> [DIRECTIONS FOR THIS TASK] What is needed is an exact copy of the entries below, from the line that contains "关联。 每个实例通常都有自己的数据，并使用通常独立于Kubernetes RBAC的单独访问控制。" through the final line, both included, and nothing else.

───── DATA IN THIS EXERCISE

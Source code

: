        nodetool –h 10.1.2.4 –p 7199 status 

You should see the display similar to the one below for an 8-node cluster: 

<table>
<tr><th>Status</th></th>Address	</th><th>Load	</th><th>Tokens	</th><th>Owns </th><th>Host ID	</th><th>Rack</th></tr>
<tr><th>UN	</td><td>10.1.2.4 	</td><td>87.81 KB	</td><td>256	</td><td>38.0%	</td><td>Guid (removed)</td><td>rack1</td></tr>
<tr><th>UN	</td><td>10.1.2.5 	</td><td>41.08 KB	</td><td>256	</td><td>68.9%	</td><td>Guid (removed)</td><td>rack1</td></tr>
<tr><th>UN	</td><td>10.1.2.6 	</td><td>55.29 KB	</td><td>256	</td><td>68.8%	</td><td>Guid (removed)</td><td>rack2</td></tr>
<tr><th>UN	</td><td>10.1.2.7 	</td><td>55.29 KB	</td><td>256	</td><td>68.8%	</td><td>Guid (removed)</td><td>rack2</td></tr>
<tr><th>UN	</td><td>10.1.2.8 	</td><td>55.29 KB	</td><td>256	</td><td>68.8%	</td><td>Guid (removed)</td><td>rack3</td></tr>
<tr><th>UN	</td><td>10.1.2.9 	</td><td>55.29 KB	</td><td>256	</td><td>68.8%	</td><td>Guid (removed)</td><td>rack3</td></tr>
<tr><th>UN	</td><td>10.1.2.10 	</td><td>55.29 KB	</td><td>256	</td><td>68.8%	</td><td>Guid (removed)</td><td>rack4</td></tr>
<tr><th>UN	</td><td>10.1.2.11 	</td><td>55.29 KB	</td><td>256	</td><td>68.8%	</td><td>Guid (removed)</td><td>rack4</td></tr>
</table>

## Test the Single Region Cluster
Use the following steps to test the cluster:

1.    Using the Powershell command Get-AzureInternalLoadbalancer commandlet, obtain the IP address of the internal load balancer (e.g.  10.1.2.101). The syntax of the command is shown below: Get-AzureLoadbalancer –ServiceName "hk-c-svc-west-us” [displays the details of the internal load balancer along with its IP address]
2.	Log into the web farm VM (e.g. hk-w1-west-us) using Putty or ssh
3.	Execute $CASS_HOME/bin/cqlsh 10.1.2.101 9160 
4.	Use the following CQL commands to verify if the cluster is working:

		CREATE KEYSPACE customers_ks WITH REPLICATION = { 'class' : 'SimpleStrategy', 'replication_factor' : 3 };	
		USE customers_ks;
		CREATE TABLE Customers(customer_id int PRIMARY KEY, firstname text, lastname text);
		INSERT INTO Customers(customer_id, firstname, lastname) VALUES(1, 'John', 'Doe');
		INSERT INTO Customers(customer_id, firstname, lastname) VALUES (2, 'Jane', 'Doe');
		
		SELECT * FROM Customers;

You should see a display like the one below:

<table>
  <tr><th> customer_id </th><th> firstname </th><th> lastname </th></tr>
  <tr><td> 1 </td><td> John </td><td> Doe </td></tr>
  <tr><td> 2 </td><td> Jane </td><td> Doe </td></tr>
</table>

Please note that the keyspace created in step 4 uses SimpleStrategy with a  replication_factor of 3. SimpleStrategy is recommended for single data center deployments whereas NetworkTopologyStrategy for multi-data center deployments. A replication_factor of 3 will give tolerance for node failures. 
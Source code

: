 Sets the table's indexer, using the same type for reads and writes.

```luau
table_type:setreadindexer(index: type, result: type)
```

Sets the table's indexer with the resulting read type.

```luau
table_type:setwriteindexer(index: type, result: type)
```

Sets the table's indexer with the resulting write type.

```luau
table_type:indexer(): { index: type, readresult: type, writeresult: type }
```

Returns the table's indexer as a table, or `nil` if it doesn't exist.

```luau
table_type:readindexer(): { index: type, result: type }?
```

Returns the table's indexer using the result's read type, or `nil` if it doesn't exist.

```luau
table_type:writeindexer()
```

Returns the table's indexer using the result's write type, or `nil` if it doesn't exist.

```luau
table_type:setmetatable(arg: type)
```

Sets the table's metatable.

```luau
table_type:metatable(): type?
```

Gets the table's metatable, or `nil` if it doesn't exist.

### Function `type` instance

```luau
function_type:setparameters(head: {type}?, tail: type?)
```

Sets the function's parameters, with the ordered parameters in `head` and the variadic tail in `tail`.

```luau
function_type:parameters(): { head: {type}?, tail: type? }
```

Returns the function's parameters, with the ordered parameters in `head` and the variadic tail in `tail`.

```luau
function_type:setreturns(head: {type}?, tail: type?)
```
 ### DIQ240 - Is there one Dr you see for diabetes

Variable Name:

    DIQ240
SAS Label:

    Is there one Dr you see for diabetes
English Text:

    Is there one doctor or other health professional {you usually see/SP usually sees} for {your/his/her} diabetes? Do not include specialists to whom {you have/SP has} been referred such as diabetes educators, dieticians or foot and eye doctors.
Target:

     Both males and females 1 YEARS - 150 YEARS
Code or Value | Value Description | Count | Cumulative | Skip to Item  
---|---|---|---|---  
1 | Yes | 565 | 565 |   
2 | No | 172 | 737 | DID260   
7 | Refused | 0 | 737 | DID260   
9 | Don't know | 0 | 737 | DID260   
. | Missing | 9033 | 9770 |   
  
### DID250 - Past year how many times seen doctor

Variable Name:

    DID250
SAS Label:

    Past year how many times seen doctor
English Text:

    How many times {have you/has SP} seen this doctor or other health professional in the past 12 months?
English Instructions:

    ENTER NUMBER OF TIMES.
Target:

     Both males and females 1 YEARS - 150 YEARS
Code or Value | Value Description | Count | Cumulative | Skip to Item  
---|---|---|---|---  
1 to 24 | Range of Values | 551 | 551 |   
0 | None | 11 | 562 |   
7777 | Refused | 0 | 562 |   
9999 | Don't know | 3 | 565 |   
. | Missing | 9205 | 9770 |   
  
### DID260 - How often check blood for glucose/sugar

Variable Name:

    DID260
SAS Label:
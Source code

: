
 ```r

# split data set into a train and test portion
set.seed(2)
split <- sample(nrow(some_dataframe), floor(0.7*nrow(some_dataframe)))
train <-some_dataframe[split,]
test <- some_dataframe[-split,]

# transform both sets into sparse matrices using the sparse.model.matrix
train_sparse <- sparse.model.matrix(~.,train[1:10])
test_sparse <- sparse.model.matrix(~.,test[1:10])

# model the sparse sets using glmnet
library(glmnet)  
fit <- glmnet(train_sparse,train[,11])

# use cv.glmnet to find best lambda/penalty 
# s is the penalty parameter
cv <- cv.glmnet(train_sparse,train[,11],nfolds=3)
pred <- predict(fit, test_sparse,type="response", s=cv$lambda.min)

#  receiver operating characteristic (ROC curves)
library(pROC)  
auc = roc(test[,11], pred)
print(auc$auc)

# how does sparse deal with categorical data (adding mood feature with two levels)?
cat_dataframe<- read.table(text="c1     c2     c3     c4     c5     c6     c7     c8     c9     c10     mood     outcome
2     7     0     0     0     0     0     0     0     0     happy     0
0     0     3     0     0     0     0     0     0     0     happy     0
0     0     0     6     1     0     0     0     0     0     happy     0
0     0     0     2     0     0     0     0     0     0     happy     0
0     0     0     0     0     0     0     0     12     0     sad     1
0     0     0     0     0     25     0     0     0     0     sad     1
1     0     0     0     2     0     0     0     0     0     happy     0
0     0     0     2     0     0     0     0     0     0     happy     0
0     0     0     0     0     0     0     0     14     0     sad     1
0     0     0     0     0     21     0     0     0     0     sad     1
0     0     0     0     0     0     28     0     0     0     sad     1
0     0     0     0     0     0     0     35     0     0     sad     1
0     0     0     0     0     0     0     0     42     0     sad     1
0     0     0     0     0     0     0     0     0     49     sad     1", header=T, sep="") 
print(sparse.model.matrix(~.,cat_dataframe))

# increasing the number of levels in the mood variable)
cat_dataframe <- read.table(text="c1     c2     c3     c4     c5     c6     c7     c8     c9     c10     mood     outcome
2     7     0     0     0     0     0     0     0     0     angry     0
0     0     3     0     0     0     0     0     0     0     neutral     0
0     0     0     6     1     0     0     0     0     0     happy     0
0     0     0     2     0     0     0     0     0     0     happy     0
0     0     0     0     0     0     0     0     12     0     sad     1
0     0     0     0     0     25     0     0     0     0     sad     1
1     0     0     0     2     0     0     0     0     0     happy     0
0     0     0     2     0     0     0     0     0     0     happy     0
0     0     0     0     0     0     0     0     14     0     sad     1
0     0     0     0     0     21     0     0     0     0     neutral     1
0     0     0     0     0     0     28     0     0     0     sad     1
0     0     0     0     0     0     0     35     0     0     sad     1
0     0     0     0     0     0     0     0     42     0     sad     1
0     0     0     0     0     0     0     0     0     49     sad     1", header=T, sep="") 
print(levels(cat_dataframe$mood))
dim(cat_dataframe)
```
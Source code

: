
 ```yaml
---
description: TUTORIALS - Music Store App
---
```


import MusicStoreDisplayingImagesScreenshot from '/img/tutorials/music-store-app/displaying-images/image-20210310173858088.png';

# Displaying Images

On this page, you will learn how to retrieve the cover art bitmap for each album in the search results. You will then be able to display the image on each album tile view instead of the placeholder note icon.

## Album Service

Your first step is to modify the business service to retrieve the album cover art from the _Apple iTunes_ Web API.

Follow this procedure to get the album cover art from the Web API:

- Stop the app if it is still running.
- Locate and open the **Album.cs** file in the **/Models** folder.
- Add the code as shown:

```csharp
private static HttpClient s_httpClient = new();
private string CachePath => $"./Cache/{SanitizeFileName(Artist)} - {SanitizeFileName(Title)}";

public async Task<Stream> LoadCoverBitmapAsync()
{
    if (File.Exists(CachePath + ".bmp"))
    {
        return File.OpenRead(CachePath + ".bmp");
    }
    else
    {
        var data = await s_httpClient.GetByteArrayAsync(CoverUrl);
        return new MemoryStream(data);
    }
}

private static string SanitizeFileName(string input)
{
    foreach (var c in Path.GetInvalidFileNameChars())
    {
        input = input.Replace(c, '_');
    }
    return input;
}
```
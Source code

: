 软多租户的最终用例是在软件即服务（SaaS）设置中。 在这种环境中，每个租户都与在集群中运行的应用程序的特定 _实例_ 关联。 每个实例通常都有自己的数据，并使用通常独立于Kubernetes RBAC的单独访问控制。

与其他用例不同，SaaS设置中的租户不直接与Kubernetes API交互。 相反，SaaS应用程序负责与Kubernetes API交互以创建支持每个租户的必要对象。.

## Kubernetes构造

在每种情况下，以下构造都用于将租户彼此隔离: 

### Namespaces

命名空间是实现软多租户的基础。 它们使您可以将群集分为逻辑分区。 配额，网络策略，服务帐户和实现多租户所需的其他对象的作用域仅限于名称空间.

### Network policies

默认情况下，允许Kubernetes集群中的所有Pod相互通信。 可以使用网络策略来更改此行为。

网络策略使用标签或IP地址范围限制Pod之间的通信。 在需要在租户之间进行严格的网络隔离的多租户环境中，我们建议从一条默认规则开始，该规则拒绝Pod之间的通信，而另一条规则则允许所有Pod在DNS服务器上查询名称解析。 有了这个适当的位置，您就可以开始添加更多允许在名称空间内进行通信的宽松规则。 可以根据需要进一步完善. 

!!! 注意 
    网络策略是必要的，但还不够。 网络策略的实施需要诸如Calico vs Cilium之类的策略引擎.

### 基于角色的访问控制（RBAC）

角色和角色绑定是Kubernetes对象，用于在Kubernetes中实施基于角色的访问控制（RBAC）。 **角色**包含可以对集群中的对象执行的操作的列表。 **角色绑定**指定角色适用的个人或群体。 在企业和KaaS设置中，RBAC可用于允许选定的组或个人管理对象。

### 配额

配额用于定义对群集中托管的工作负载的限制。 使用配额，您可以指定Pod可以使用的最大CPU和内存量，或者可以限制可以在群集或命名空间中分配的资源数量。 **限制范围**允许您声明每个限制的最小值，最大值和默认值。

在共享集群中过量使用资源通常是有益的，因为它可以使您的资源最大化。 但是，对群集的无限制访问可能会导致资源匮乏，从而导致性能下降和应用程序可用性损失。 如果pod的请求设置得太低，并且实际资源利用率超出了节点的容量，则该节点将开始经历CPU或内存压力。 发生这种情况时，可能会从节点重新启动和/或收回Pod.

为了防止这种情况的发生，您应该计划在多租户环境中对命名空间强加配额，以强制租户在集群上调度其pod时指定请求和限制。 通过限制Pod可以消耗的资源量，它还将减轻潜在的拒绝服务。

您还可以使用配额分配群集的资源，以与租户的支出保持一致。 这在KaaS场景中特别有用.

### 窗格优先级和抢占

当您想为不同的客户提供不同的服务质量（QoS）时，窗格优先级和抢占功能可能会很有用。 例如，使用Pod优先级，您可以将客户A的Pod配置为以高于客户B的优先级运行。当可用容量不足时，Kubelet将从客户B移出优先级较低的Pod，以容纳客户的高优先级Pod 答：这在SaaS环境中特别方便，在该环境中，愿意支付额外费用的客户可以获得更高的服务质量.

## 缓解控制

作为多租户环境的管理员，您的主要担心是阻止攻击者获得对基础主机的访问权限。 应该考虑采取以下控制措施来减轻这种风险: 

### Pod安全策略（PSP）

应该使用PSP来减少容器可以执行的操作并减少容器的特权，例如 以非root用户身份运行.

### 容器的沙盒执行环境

──────────

> [TASK SOLUTION]
: 软多租户的最终用例是在软件即服务（SaaS）设置中。 在这种环境中，每个租户都与在集群中运行的应用程序的特定 _实例_ 关联。 每个实例通常都有自己的数据，并使用通常独立于Kubernetes RBAC的单独访问控制。

与其他用例不同，SaaS设置中的租户不直接与Kubernetes API交互。 相反，SaaS应用程序负责与Kubernetes API交互以创建支持每个租户的必要对象。.

## Kubernetes构造

在每种情况下，以下构造都用于将租户彼此隔离: 

### Namespaces

命名空间是实现软多租户的基础。 它们使您可以将群集分为逻辑分区。 配额，网络策略，服务帐户和实现多租户所需的其他对象的作用域仅限于名称空间.

### Network policies

默认情况下，允许Kubernetes集群中的所有Pod相互通信。 可以使用网络策略来更改此行为。

网络策略使用标签或IP地址范围限制Pod之间的通信。 在需要在租户之间进行严格的网络隔离的多租户环境中，我们建议从一条默认规则开始，该规则拒绝Pod之间的通信，而另一条规则则允许所有Pod在DNS服务器上查询名称解析。 有了这个适当的位置，您就可以开始添加更多允许在名称空间内进行通信的宽松规则。 可以根据需要进一步完善. 

!!! 注意 
    网络策略是必要的，但还不够。 网络策略的实施需要诸如Calico vs Cilium之类的策略引擎.

### 基于角色的访问控制（RBAC）

角色和角色绑定是Kubernetes对象，用于在Kubernetes中实施基于角色的访问控制（RBAC）。 **角色**包含可以对集群中的对象执行的操作的列表。 **角色绑定**指定角色适用的个人或群体。 在企业和KaaS设置中，RBAC可用于允许选定的组或个人管理对象。

### 配额

配额用于定义对群集中托管的工作负载的限制。 使用配额，您可以指定Pod可以使用的最大CPU和内存量，或者可以限制可以在群集或命名空间中分配的资源数量。 **限制范围**允许您声明每个限制的最小值，最大值和默认值。

在共享集群中过量使用资源通常是有益的，因为它可以使您的资源最大化。 但是，对群集的无限制访问可能会导致资源匮乏，从而导致性能下降和应用程序可用性损失。 如果pod的请求设置得太低，并且实际资源利用率超出了节点的容量，则该节点将开始经历CPU或内存压力。 发生这种情况时，可能会从节点重新启动和/或收回Pod.

为了防止这种情况的发生，您应该计划在多租户环境中对命名空间强加配额，以强制租户在集群上调度其pod时指定请求和限制。 通过限制Pod可以消耗的资源量，它还将减轻潜在的拒绝服务。

您还可以使用配额分配群集的资源，以与租户的支出保持一致。 这在KaaS场景中特别有用.

### 窗格优先级和抢占

当您想为不同的客户提供不同的服务质量（QoS）时，窗格优先级和抢占功能可能会很有用。 例如，使用Pod优先级，您可以将客户A的Pod配置为以高于客户B的优先级运行。当可用容量不足时，Kubelet将从客户B移出优先级较低的Pod，以容纳客户的高优先级Pod 答：这在SaaS环境中特别方便，在该环境中，愿意支付额外费用的客户可以获得更高的服务质量.

## 缓解控制

作为多租户环境的管理员，您的主要担心是阻止攻击者获得对基础主机的访问权限。 应该考虑采取以下控制措施来减轻这种风险: 

### Pod安全策略（PSP）

应该使用PSP来减少容器可以执行的操作并减少容器的特权，例如 以非root用户身份运行.

### 容器的沙盒执行环境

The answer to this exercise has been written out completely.